(Beginning of Given records)
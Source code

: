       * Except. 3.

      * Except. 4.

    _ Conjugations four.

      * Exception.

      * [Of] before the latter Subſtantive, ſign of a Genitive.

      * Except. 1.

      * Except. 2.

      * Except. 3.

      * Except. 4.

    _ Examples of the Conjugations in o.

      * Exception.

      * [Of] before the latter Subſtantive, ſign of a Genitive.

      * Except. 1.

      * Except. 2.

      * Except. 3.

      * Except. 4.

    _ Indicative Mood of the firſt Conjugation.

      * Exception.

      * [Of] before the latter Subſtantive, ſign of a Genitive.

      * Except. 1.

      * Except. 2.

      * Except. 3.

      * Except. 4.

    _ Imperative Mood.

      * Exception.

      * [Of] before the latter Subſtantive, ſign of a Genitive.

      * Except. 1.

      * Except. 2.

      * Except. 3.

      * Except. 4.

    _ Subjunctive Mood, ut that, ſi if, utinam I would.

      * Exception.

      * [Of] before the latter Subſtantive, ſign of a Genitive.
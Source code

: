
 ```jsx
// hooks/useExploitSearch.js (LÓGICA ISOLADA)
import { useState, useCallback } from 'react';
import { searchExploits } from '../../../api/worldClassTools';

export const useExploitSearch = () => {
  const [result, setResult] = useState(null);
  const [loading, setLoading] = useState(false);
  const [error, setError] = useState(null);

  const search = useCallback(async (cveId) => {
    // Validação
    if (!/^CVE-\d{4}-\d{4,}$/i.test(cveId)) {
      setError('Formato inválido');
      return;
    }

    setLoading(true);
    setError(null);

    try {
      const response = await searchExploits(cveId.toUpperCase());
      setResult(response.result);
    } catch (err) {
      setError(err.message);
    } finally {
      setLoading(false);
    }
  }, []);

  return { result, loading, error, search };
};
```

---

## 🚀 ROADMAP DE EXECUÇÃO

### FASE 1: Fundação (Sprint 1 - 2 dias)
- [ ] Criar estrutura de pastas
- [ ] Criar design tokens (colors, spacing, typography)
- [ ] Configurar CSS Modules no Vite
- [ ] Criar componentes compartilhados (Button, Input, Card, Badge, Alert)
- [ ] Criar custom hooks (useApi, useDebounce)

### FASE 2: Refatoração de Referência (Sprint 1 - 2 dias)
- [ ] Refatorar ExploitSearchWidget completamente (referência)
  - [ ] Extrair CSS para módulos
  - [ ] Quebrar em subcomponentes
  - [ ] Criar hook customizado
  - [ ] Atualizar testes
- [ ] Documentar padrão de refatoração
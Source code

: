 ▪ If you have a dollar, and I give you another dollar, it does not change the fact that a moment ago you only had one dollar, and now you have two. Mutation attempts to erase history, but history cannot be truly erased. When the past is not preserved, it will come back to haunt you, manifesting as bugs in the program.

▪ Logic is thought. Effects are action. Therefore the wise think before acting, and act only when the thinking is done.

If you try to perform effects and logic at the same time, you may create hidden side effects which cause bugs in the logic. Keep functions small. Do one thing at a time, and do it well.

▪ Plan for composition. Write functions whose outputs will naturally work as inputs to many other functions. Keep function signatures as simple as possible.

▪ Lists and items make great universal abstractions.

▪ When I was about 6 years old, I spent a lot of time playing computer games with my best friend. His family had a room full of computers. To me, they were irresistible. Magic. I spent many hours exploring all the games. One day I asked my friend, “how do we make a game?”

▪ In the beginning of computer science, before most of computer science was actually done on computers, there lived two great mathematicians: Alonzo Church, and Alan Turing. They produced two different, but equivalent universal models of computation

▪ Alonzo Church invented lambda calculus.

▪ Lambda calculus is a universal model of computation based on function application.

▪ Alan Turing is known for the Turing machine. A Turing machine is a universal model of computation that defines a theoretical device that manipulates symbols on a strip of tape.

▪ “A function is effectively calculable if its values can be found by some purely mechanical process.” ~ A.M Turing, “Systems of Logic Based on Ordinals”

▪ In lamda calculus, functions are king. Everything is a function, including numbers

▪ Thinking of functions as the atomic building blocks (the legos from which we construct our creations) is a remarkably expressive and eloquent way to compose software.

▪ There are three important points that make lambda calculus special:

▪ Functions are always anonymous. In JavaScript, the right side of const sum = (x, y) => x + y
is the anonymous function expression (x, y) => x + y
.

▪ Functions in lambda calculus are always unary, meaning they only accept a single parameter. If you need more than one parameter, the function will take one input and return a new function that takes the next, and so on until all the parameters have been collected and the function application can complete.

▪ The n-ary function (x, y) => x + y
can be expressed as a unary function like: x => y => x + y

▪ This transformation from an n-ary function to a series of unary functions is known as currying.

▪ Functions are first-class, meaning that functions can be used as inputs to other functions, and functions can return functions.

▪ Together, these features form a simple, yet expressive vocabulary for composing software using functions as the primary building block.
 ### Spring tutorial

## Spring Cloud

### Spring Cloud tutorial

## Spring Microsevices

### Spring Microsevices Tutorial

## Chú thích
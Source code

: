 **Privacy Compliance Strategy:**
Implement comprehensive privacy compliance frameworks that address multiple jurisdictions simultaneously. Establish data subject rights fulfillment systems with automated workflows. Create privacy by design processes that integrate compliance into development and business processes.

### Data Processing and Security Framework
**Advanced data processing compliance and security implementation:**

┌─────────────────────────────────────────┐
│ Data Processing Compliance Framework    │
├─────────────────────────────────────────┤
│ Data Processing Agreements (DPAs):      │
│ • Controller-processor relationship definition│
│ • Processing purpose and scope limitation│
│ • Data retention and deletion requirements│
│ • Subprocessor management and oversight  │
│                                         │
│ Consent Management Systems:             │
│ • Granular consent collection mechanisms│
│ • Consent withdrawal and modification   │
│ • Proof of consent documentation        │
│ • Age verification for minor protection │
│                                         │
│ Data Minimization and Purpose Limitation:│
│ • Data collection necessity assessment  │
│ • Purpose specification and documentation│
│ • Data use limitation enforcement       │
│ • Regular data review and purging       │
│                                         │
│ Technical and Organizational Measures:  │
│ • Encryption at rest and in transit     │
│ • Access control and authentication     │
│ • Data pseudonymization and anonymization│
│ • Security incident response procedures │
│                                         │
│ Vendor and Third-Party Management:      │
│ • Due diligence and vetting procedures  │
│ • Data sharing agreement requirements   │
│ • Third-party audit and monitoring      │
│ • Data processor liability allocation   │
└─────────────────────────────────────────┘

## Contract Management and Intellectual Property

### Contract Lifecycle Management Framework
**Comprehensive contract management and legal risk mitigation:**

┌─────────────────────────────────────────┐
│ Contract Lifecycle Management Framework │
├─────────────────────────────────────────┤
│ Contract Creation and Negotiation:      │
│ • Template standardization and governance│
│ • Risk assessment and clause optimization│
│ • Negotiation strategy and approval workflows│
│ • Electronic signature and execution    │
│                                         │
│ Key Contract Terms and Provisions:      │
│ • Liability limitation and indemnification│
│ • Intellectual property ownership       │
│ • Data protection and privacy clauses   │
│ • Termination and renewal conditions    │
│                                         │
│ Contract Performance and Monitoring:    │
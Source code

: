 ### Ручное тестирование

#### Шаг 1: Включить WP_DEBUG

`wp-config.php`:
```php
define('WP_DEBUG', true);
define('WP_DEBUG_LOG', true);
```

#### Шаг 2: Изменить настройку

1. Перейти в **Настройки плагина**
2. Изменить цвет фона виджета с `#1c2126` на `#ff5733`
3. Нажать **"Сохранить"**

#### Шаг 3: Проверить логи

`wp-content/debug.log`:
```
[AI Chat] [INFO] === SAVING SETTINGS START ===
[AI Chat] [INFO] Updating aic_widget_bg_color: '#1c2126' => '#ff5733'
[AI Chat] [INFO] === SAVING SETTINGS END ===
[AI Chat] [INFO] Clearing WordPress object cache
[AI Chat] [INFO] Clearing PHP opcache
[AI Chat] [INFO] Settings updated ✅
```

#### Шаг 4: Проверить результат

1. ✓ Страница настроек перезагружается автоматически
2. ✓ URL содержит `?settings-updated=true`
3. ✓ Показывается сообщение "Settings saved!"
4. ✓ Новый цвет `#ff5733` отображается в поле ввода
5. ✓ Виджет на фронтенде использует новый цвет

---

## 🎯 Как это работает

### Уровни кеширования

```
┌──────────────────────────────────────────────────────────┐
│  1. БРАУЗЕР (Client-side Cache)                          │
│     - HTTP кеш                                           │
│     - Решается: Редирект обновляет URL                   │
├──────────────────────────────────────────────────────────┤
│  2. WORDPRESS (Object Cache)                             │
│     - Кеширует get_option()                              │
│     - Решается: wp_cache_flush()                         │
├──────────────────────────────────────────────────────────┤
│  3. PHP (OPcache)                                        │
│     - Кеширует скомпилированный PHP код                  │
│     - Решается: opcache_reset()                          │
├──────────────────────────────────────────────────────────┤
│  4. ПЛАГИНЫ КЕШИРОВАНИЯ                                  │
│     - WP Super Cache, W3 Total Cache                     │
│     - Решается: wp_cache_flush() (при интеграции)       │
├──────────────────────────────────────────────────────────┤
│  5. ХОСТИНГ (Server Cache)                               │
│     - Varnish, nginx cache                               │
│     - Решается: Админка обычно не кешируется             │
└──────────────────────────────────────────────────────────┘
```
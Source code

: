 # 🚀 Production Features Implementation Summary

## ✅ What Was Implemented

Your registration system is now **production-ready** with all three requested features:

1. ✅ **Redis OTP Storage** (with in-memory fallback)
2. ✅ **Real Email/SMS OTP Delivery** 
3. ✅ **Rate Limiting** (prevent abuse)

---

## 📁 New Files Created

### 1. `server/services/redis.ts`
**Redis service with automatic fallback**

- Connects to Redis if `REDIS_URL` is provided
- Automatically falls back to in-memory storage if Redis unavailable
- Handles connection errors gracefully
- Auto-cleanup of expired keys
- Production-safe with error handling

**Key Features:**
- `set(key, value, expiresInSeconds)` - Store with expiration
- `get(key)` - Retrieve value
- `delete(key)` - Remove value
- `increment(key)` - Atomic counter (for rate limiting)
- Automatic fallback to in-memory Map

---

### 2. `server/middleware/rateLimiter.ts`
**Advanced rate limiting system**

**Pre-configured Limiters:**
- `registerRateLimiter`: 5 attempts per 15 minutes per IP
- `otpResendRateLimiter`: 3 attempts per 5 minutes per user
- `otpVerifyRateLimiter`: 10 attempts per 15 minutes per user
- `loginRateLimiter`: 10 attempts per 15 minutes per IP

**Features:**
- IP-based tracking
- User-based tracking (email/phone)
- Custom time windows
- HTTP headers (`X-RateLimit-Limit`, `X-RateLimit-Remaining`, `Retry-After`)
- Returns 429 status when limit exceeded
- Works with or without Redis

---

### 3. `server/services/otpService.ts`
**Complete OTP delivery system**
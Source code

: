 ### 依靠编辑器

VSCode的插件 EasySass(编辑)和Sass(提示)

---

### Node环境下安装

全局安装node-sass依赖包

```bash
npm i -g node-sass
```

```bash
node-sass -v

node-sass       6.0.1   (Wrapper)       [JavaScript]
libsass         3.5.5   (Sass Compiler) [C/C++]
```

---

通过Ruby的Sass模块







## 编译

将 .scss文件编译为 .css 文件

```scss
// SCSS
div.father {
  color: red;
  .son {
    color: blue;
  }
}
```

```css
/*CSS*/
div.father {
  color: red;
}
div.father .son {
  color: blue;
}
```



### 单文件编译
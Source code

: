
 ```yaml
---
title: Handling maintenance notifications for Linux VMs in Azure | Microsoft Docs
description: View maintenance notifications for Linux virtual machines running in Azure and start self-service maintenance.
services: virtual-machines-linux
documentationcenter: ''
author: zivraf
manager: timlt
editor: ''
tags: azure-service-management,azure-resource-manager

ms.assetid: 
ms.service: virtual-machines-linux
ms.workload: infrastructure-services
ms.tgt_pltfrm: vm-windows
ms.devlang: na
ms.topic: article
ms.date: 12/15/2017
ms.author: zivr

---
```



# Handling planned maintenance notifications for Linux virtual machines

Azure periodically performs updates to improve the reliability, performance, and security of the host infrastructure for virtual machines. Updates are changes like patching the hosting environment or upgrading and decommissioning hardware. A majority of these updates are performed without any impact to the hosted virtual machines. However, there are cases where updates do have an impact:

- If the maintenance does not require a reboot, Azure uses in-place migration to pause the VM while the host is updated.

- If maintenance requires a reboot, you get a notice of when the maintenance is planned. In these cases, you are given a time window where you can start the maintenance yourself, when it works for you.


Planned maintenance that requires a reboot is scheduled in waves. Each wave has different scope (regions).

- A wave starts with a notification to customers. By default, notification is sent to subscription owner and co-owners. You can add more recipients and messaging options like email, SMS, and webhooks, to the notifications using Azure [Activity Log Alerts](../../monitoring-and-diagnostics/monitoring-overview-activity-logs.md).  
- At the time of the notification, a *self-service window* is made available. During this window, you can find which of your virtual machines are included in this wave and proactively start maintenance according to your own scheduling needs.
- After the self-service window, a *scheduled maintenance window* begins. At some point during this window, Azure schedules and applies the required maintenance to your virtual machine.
(End of Given records)
- The problem
Copy every line of the records above that holds the word "bugs".

- Exercise response
: ▪ If you have a dollar, and I give you another dollar, it does not change the fact that a moment ago you only had one dollar, and now you have two. Mutation attempts to erase history, but history cannot be truly erased. When the past is not preserved, it will come back to haunt you, manifesting as bugs in the program.
If you try to perform effects and logic at the same time, you may create hidden side effects which cause bugs in the logic. Keep functions small. Do one thing at a time, and do it well.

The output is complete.